* _Stored data_

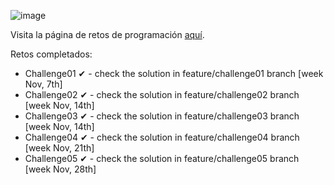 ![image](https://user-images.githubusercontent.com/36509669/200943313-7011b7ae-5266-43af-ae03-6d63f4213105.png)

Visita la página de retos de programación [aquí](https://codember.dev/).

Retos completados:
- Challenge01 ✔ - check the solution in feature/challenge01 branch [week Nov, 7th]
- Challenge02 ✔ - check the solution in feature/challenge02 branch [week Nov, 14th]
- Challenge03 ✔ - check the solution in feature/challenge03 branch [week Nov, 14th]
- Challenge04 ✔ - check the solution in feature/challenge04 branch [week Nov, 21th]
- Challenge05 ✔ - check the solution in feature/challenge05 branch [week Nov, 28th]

--

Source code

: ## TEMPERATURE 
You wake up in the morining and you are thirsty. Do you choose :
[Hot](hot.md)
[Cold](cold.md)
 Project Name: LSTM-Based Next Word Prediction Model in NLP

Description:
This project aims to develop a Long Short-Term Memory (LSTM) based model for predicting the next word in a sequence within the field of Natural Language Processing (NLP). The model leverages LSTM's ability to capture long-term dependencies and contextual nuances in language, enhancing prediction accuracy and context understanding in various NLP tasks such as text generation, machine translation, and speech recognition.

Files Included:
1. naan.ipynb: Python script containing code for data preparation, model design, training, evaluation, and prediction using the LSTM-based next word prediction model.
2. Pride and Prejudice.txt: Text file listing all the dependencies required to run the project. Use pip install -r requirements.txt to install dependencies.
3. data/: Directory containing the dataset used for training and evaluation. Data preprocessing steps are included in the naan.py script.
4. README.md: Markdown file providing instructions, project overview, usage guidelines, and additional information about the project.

--

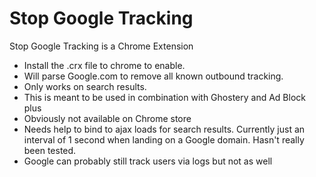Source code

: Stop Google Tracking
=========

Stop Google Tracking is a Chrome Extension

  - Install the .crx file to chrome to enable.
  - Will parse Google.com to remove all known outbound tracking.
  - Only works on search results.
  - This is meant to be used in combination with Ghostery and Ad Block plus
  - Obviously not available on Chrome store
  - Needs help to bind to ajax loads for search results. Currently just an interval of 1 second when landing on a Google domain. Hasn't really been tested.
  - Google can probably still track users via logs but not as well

* _WORK TASK_
Pick out every line above that holds the word "evaluation" and copy it.

* _TASK ANSWER_
1. naan.ipynb: Python script containing code for data preparation, model design, training, evaluation, and prediction using the LSTM-based next word prediction model.
3. data/: Directory containing the dataset used for training and evaluation. Data preprocessing steps are included in the naan.py script.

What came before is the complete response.